Die Perforationen sind das wohl auffälligste Gestaltungsmerkmal von Hur gick det sen? Sie finden sich auf beinahe jeder Seite in den unterschiedlichsten Formen und Grössen in das Gesamtbild integriert. Sie sind jedoch nicht nur rein dekorativ, sondern erfüllen Funktionen verschiedenster Art. Indem sie eine Verbindung zwischen den Seiten schaffen, sind sie massgeblich beteiligt an Tempo und Rhythmus der Erzählung. Die Perforationen fungieren also in Elina Drukers Worten unter anderem auch als visuelle „pageturners.“1 Die Figuren bewegen sich durch die Perforationen von Seite zu Seite, beziehungsweise durch den ganzen Buchkörper in seiner Dreidimensionalität hindurch. Bis schliesslich das letzte Loch zu klein ist, als dass sie noch hindurch passen würden. Entsprechend schliesst die Erzählung mit den folgenden Worten: „Men. / …alldeles för litet var / det sista hålet som fanns kvar.. / Nu stannar vi i boken, ty- / Vi är för stora!!! Sa lilla My“ (HGDS, unpaginiert) „Aber. / …viel zu klein war / das letzte Loch das übrig war.. / Jetzt bleiben wir im Buch, denn- / Wir sind zu gross!!! Sagte Lilla My.“ Sirke Happonen stellt jedoch fest, dass lediglich Filifjonkan die Kraft besitzt, den Buchkörper aktiv zu sprengen und ein Loch zu verursachen:

In the story the characters move forward through the holes cut in the pages, but the Fillyjonk is the only minor character who has the power to ,split the page‘ and thereby burst into the following spread ahead of the main characters.2

Auf dem entsprechenden Bild hüpfen Mymlan, Mumintrollet und Lilla My durch ein Loch, das aussieht wie eine Sonne oder ein Mond, auf die Seite und landen auf Filifjonkan: „Nu blev hon platt“ (HGDS, unpaginiert) „Jetzt ist sie platt“ lautet Lilla Mys Kommentar dazu. Filifjonkan erschrickt derart, dass sie in Panik flieht und dabei die Buchseite durchbricht. Im Text daneben wird der Leser aufgefordert, Filifjonkan auf dem dafür vorgesehen weissen Feld wieder ins Buch hineinzuzeichnen. Dieser selbstreferenzielle Charakter der Inszenierung der Perforation rückt abermals die blosse Materialität des Mediums in den Mittelpunkt.
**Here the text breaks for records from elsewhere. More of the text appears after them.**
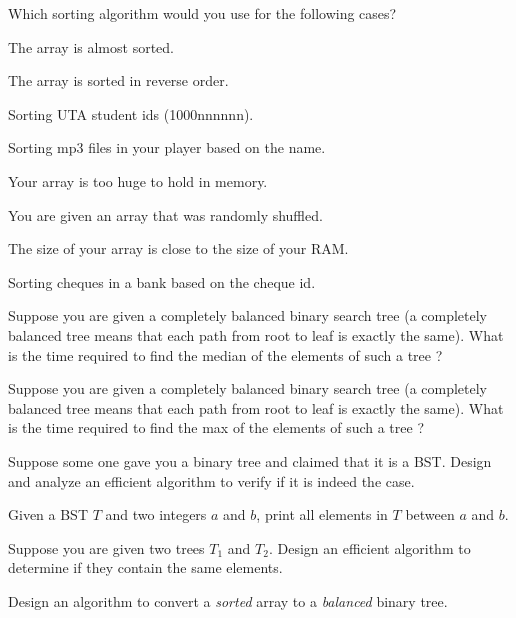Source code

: \documentclass[addpoints,12pt]{exam}
\begin{document}
Which sorting algorithm would you use for the following cases?
\begin{questions}
\qformat{[S\thequestion]}

\question
The array is almost sorted.

\question
The array is sorted in reverse order.

\question
Sorting UTA student ids (1000nnnnnn).

\question
Sorting mp3 files in your player based on the name. 

\question
Your array is too huge to hold in memory.

\question
You are given an array that was randomly shuffled. 

\question
The size of your array is close to the size of your RAM.

\question
Sorting cheques in a bank based on the cheque id.

\end{questions}


\begin{questions}
\qformat{[G\thequestion]}
\question
Suppose you are given a completely balanced binary search tree (a completely balanced tree 
means that each path from root to leaf is exactly the same). What is the time required to find the median
of the elements of such a tree ?

\question
Suppose you are given a completely balanced binary search tree (a completely balanced tree 
means that each path from root to leaf is exactly the same). What is the time required to find the max 
of the elements of such a tree ?

\question
Suppose some one gave you a binary tree and claimed that it is a BST. 
Design and analyze an efficient algorithm to verify if it is indeed the case.

\question
Given a BST $T$ and two integers $a$ and $b$, print all elements in $T$ between $a$ and $b$.

\question
Suppose you are given two trees $T_1$ and $T_2$. Design an efficient algorithm to determine if they contain the same elements.

\question
Design an algorithm to convert a {\em sorted} array to a {\em balanced} binary tree.

\end{questions}
\end{document}

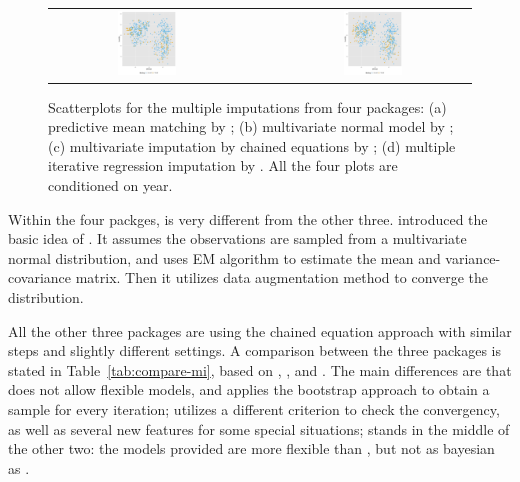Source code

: \documentclass[article]{jss}
\begin{document}
\begin{center}
\begin{figure}[h]
\begin{centering}
\begin{tabular}{cccc}
\includegraphics[width=0.32\textwidth]{graph/fig3-8-mice-2} &  &  & \includegraphics[width=0.32\textwidth]{graph/fig3-9-mi-2}\tabularnewline
\end{tabular}
\par\end{centering}
\caption{Scatterplots for the multiple imputations from four  packages: (a) predictive mean matching by ; (b) multivariate normal model by ; (c) multivariate imputation by chained equations by ; (d) multiple iterative regression imputation by . All the four plots are conditioned on year.}
\label{fig:multiple-imputation}
\end{figure}
\par\end{center}

Within the four packges,  is very different from the other three. \citet{schafer1998multiple} introduced the basic idea of . It assumes the observations are sampled from a multivariate normal distribution, and uses EM algorithm to estimate the mean and variance-covariance matrix. Then it utilizes data augmentation method to converge the distribution. 

All the other three packages are using the chained equation approach with similar steps and slightly different settings. A comparison between the three packages is stated in Table~\ref{tab:compare-mi}, based on \citet{hmisc}, \citet{mice}, and \citet{mi}. The main differences are that  does not allow flexible models, and applies the bootstrap approach to obtain a sample for every iteration;  utilizes a different criterion to check the convergency, as well as several new features for some special situations;  stands in the middle of the other two: the models provided are more flexible than , but not as bayesian as .
\end{document}
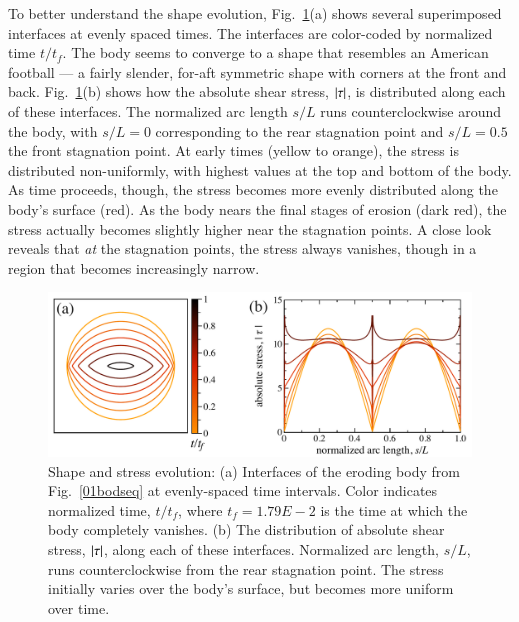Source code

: \documentclass[preprint, 10pt]{elsarticle}
\begin{document}
To better understand the shape evolution, Fig.~\ref{shrink_intface}(a) shows several superimposed interfaces at evenly spaced times. The interfaces are color-coded by normalized time $t/t_f$. The body seems to converge to a shape that resembles an American football --- a fairly slender, for-aft symmetric shape with corners at the front and back.
Fig.~\ref{shrink_intface}(b) shows how the absolute shear stress, $\lvert \tau \rvert$, is distributed along each of these interfaces. The normalized arc length $s/L$ runs counterclockwise around the body, with $s/L = 0$ corresponding to the rear stagnation point and $s/L = 0.5$ the front stagnation point. At early times (yellow to orange), the stress is distributed non-uniformly, with highest values at the top and bottom of the body. As time proceeds, though, the stress becomes more evenly distributed along the body's surface (red). As the body nears the final stages of erosion (dark red), the stress actually becomes slightly higher near the stagnation points. A close look reveals that {\em at} the stagnation points, the stress always vanishes, though in a region that becomes increasingly narrow.

\begin{figure}%
\begin{center}
\includegraphics[width = 0.8 \textwidth]{./figs/shrink_intface.pdf}
\caption{
Shape and stress evolution: (a) Interfaces of the eroding body from Fig.~\ref{01bodseq} at evenly-spaced time intervals. Color indicates normalized time, $t/t_f$, where $t_f = 1.79E-2$ is the time at which the body completely vanishes. (b) The distribution of absolute shear stress, $\lvert \tau \rvert$, along each of these interfaces. Normalized arc length, $s/L$, runs counterclockwise from the rear stagnation point. The stress initially varies over the body's surface, but becomes more uniform over time.}
\label{shrink_intface}
\end{center}
\end{figure}
\end{document}
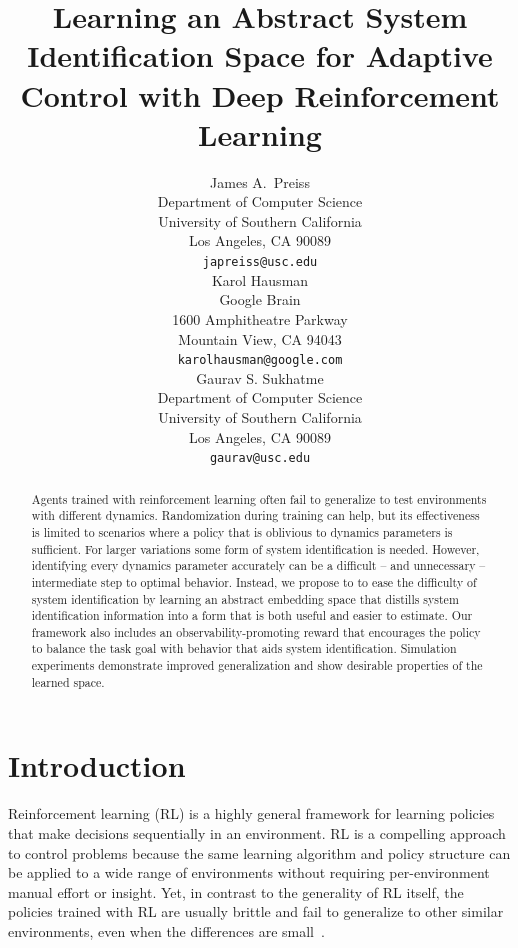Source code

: \documentclass{article}
\title{Learning an Abstract System Identification Space for Adaptive Control with Deep Reinforcement Learning}
\author{
  James A.~Preiss \\
  Department of Computer Science\\
  University of Southern California\\
  Los Angeles, CA 90089\\
  \texttt{japreiss@usc.edu} \\
  \AND
  Karol Hausman \\
  Google Brain \\
  1600 Amphitheatre Parkway\\
  Mountain View, CA 94043 \\
  \texttt{karolhausman@google.com} \\
  \And
  Gaurav S. Sukhatme \\
  Department of Computer Science\\
  University of Southern California\\
  Los Angeles, CA 90089\\
  \texttt{gaurav@usc.edu} \\
}
\newcommand{\sysid}{dynamics}
\begin{document}
\maketitle

\begin{abstract}
Agents trained with reinforcement learning often fail to generalize to test environments with different dynamics.
Randomization during training can help,
but its effectiveness is limited to scenarios where a policy that is oblivious to \sysid{} parameters is sufficient.
For larger variations some form of system identification is needed.
However, identifying every dynamics parameter accurately can be a difficult -- and unnecessary -- intermediate step to optimal behavior.
Instead, we propose to to ease the difficulty of system identification by learning an abstract embedding space
that distills system identification information into a form that is both useful and easier to estimate.
Our framework also includes an observability-promoting reward that encourages the policy to balance the task goal with behavior that aids system identification.
Simulation experiments demonstrate improved generalization and show desirable properties of the learned space.
\end{abstract}

\section{Introduction}

Reinforcement learning (RL) is a highly general framework for learning policies that make decisions sequentially in an environment.
RL is a compelling approach to control problems
because the same learning algorithm and policy structure can be applied to a wide range of environments
without requiring per-environment manual effort or insight.
Yet, in contrast to the generality of RL itself,
the policies trained with RL are usually brittle and fail to generalize to other similar environments,
even when the differences are small~\citep{zhang-study-on-overfitting}.

\end{document}
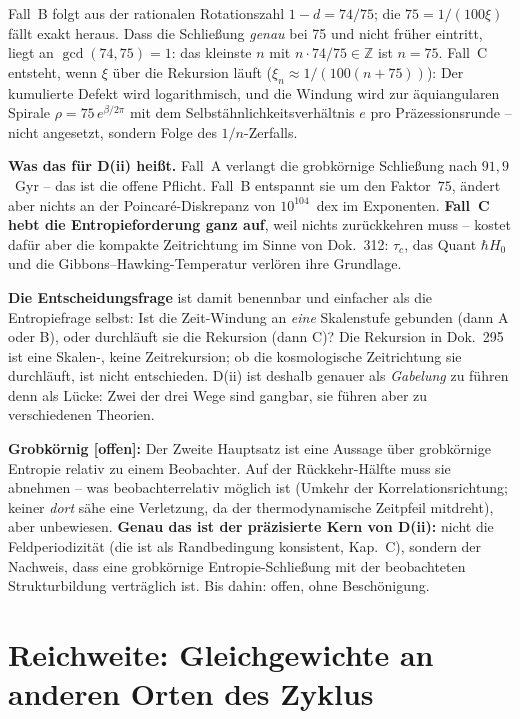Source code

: \documentclass[11pt]{report}
\begin{document}
\noindent Fall~B folgt aus der rationalen Rotationszahl
$1-d = 74/75$; die $75 = 1/(100\xi)$ fällt exakt heraus. Dass die
Schließung \emph{genau} bei 75 und nicht früher eintritt, liegt an
$\gcd(74,75) = 1$: das kleinste $n$ mit $n\cdot 74/75 \in
\mathbb{Z}$ ist $n = 75$. Fall~C
entsteht, wenn $\xi$ über die Rekursion läuft
($\xi_n \approx 1/(100(n{+}75))$): Der kumulierte Defekt wird
logarithmisch, und die Windung wird zur äquiangularen Spirale
$\rho = 75\,e^{\beta/2\pi}$ mit dem Selbstähnlichkeitsverhältnis
$e$ pro Präzessionsrunde -- nicht angesetzt, sondern Folge des
$1/n$-Zerfalls.

\textbf{Was das für D(ii) heißt.} Fall~A verlangt die
grobkörnige Schließung nach $91{,}9$~Gyr -- das ist die offene
Pflicht. Fall~B entspannt sie um den Faktor~$75$, ändert aber
nichts an der Poincaré-Diskrepanz von $10^{104}$~dex im Exponenten.
\textbf{Fall~C hebt die Entropieforderung ganz auf}, weil nichts
zurückkehren muss -- kostet dafür aber die kompakte Zeitrichtung
im Sinne von Dok.~312: $\tau_c$, das Quant $\hbar H_0$ und die
Gibbons--Hawking-Temperatur verlören ihre Grundlage.

\textbf{Die Entscheidungsfrage} ist damit benennbar und
einfacher als die Entropiefrage selbst: Ist die Zeit-Windung an
\emph{eine} Skalenstufe gebunden (dann A oder B), oder durchläuft
sie die Rekursion (dann C)? Die Rekursion in Dok.~295 ist eine
Skalen-, keine Zeitrekursion; ob die kosmologische Zeitrichtung
sie durchläuft, ist nicht entschieden. D(ii) ist deshalb genauer
als \emph{Gabelung} zu führen denn als Lücke: Zwei der drei Wege
sind gangbar, sie führen aber zu verschiedenen Theorien.

\textbf{Grobkörnig [offen]:} Der Zweite Hauptsatz ist eine
Aussage über grobkörnige Entropie relativ zu einem Beobachter.
Auf der Rückkehr-Hälfte muss sie abnehmen -- was beobachterrelativ
möglich ist (Umkehr der Korrelationsrichtung; keiner
\emph{dort} sähe eine Verletzung, da der thermodynamische
Zeitpfeil mitdreht), aber unbewiesen. \textbf{Genau das ist der
präzisierte Kern von D(ii):} nicht die Feldperiodizität (die ist
als Randbedingung konsistent, Kap.~C), sondern der Nachweis, dass
eine grobkörnige Entropie-Schließung mit der beobachteten
Strukturbildung verträglich ist. Bis dahin: offen, ohne
Beschönigung.

\section{Reichweite: Gleichgewichte an anderen Orten des Zyklus}
\end{document}
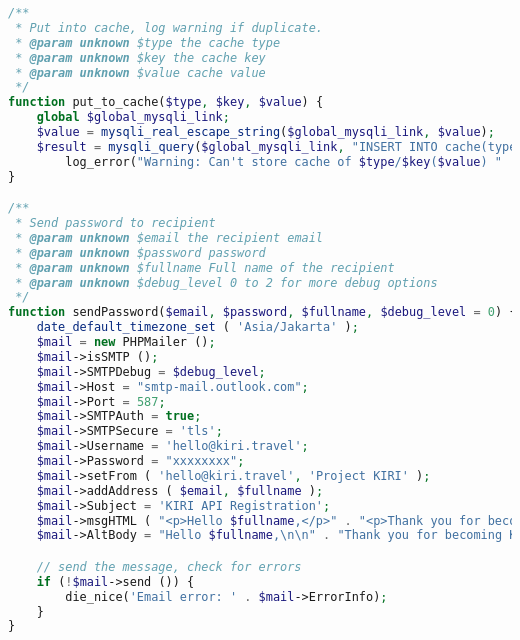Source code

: \begin{lstlisting}[language=PHP,basicstyle=\tiny,caption=utils.php,label={lst:utils.php}]
/**
 * Put into cache, log warning if duplicate.
 * @param unknown $type the cache type
 * @param unknown $key the cache key
 * @param unknown $value cache value
 */
function put_to_cache($type, $key, $value) {
	global $global_mysqli_link;
	$value = mysqli_real_escape_string($global_mysqli_link, $value);
	$result = mysqli_query($global_mysqli_link, "INSERT INTO cache(type, cacheKey, cacheValue) VALUES('$type', '$key','$value')") or
		log_error("Warning: Can't store cache of $type/$key($value) " . mysqli_error($global_mysqli_link));
}

/**
 * Send password to recipient
 * @param unknown $email the recipient email
 * @param unknown $password password
 * @param unknown $fullname Full name of the recipient
 * @param unknown $debug_level 0 to 2 for more debug options
 */
function sendPassword($email, $password, $fullname, $debug_level = 0) {
	date_default_timezone_set ( 'Asia/Jakarta' );
	$mail = new PHPMailer ();
	$mail->isSMTP ();
	$mail->SMTPDebug = $debug_level;
	$mail->Host = "smtp-mail.outlook.com";
	$mail->Port = 587;
	$mail->SMTPAuth = true;
	$mail->SMTPSecure = 'tls';
	$mail->Username = 'hello@kiri.travel';
	$mail->Password = "xxxxxxxx";
	$mail->setFrom ( 'hello@kiri.travel', 'Project KIRI' );
	$mail->addAddress ( $email, $fullname );
	$mail->Subject = 'KIRI API Registration';
	$mail->msgHTML ( "<p>Hello $fullname,</p>" . "<p>Thank you for becoming KIRI Friends. Please find below your<br/>" . "initial password (8 characters of alphanumerics): <pre>$password</pre><br/>" . "Please login to our site and change your password immediately.</p>" . "<p>Sincerely yours,<br/>" . "Pascal & Budyanto</p>" );
	$mail->AltBody = "Hello $fullname,\n\n" . "Thank you for becoming KIRI Friends. Please find below your\n" . "initial password (8 characters of alphanumerics): $password\n" . "Please login to our site and change your password immediately.\n\n" . "Sincerely yours,\n" . "Pascal & Budyanto\n";

	// send the message, check for errors
	if (!$mail->send ()) {
		die_nice('Email error: ' . $mail->ErrorInfo);
	}
}


\end{lstlisting}
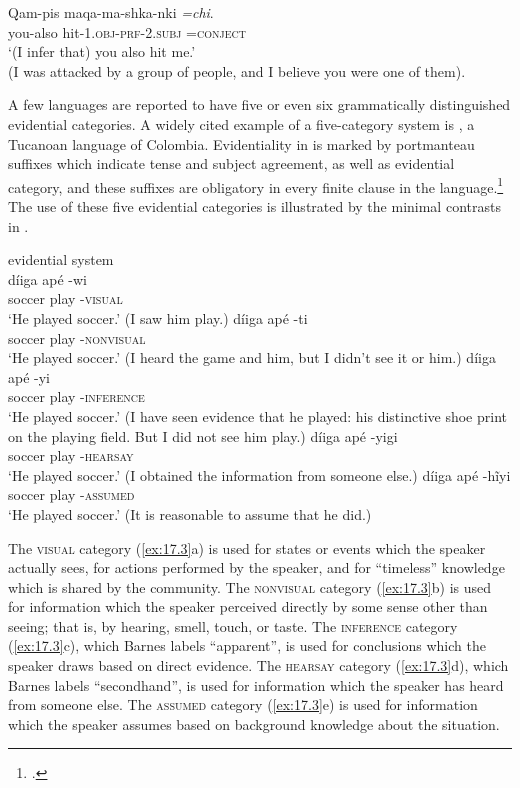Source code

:  \ex \gll Qam-pis  maqa-ma-shka-nki  \textit{=chi}.\\
you-also  hit-1\textsc{.obj}-\textsc{prf-2.subj}  \textsc{=conject}\\
\glt ‘(I infer that) you also hit me.’\\
(I was attacked by a group of people, and I believe you were one of them).
\z \z


A few languages are reported to have five or even six grammatically distinguished evidential categories. A widely cited example of a five-category system is , a  {Tucanoan} language of Colombia. Evidentiality in  is marked by portmanteau suffixes which indicate tense and subject agreement, as well as evidential category, and these suffixes are obligatory in every finite clause in the language.\footnote{\citet{Barnes1984}.} The use of these five evidential categories is illustrated by the minimal contrasts in .


\ea \label{ex:17.3}
{ evidential system} \citep{Barnes1984}\\
\ea  \gll  díiga  apé  -wi  \\
soccer  play  -\textsc{visual}\\
\glt ‘He played soccer.’ (I saw him play.)
\ex \gll díiga  apé  -ti\\
soccer  play  -\textsc{nonvisual}\\
\glt ‘He played soccer.’ (I heard the game and him, but I didn’t see it or him.)
\ex \gll  díiga  apé  -yi\\
soccer  play  -\textsc{inference}\\
\glt ‘He played soccer.’ (I have seen evidence that he played: his distinctive shoe print on the playing field. But I did not see him play.)
\ex \gll  díiga  apé  -yigi\\
soccer  play  -\textsc{hearsay}\\
\glt ‘He played soccer.’ (I obtained the information from someone else.)
\ex \gll  díiga  apé  -hĩyi\\
soccer  play  -\textsc{assumed}\\
\glt ‘He played soccer.’ (It is reasonable to assume that he did.)
\z \z

\largerpage %
The \textsc{visual} category (\ref{ex:17.3}a) is used for states or events which the speaker actually sees, for actions performed by the speaker, and for “timeless” knowledge which is shared by the community. The \textsc{nonvisual} category (\ref{ex:17.3}b) is used for information which the speaker perceived directly by some sense other than seeing; that is, by hearing, smell, touch, or taste. The \textsc{inference} category (\ref{ex:17.3}c), which Barnes labels “apparent”, is used for conclusions which the speaker draws based on direct evidence. The \textsc{hearsay} category (\ref{ex:17.3}d), which Barnes labels “secondhand”, is used for information which the speaker has heard from someone else. The \textsc{assumed} category (\ref{ex:17.3}e) is used for information which the speaker assumes based on background knowledge about the situation.


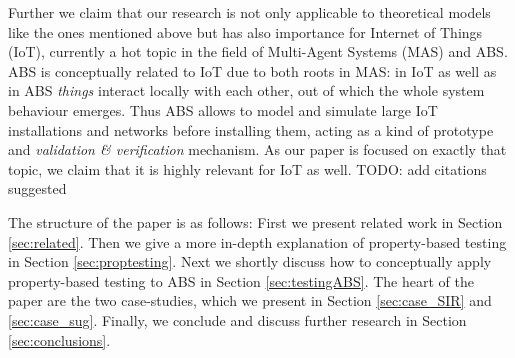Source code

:
Further we claim that our research is not only applicable to theoretical models like the ones mentioned above but has also importance for Internet of Things (IoT), currently a hot topic in the field of Multi-Agent Systems (MAS) and ABS. ABS is conceptually related to IoT due to both roots in MAS: in IoT as well as in ABS \textit{things} interact locally with each other, out of which the whole system behaviour emerges. Thus ABS allows to model and simulate large IoT installations and networks before installing them, acting as a kind of prototype and \textit{validation \& verification} mechanism. As our paper is focused on exactly that topic, we claim that it is highly relevant for IoT as well. TODO: add citations suggested

The structure of the paper is as follows: First we present related work in Section \ref{sec:related}. Then we give a more in-depth explanation of property-based testing in Section \ref{sec:proptesting}. Next we shortly discuss how to conceptually apply property-based testing to ABS in Section \ref{sec:testingABS}. The heart of the paper are the two case-studies, which we present in Section \ref{sec:case_SIR} and \ref{sec:case_sug}. Finally, we conclude and discuss further research in Section \ref{sec:conclusions}.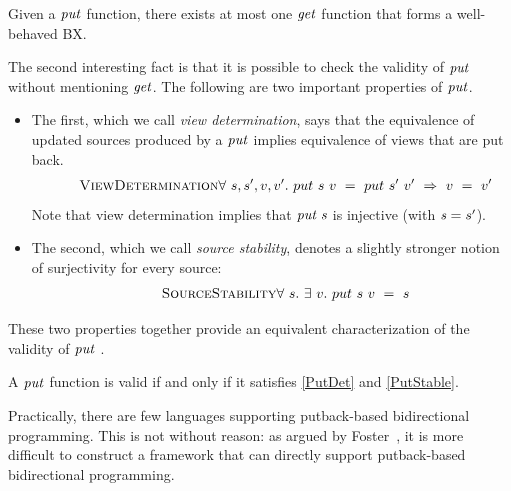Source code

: \begin{lemma}
\label{lemma:injective}
Given a \ensuremath{\Varid{put}} function, there exists at most 
one \ensuremath{\Varid{get}} function that forms a well-behaved BX.
\end{lemma}


The second interesting fact is that it is possible to
check the validity of \ensuremath{\Varid{put}} without mentioning \ensuremath{\Varid{get}}.
The following are two important properties of \ensuremath{\Varid{put}}.
\begin{itemize}
\item 
 The first, which we call \emph{view determination}, says that the equivalence 
of updated sources produced by a \ensuremath{\Varid{put}} implies equivalence of views that are put back.
\begin{align*}
	\label{PutDet}
	\tag*{\textsc{ViewDetermination}}
	\forall~s,s',v,v'.~put~s~v~=~put~s'~v'~\Rightarrow~v~=~v'
\end{align*}
Note that view determination implies that \ensuremath{\Varid{put}\;\Varid{s}} is injective (with \ensuremath{\Varid{s}\mathrel{=}s^\prime}).

\item The second, which we call \emph{source stability}, denotes a slightly stronger notion of surjectivity for every source:
\begin{align*}
	\label{PutStable}
	\tag*{\textsc{SourceStability}}
	\forall~s.~\exists~v.~put~s~v~=~s
\end{align*}
\end{itemize}
These two properties together provide an equivalent characterization of 
the validity of \ensuremath{\Varid{put}} \cite{FiHP15b}. 
\begin{theorem}
\label{th:put2}
A \ensuremath{\Varid{put}} function is valid if and only if it satisfies \ref{PutDet} and \ref{PutStable}. 
\end{theorem}


Practically, there are few languages supporting putback-based
bidirectional programming. This is not without reason: as argued by Foster~\cite{Foster:09},
it is more difficult to construct a
framework that can directly support putback-based bidirectional
programming.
Joachim Schiedermair äussert sich dazu wie folgt:

[…] auf der Seite, auf der Filifionka das Papier des Buchs zerreisst, in dem sie selbst als Figur vorkommt, ist das Loch jeder Repräsentationsfunktion enthoben. Es zeigt nur noch, was es tatsächlich ist: eine Aussparung im Papier.3

Schliesslich ist noch zu erwähnen, dass die Perforationen bewusst eingesetzt werden, um das Farbspektrum der jeweiligen Doppelseite zu erhöhen, da durch die Löcher Farben der vorherigen respektive nachfolgenden Seite entliehen werden können.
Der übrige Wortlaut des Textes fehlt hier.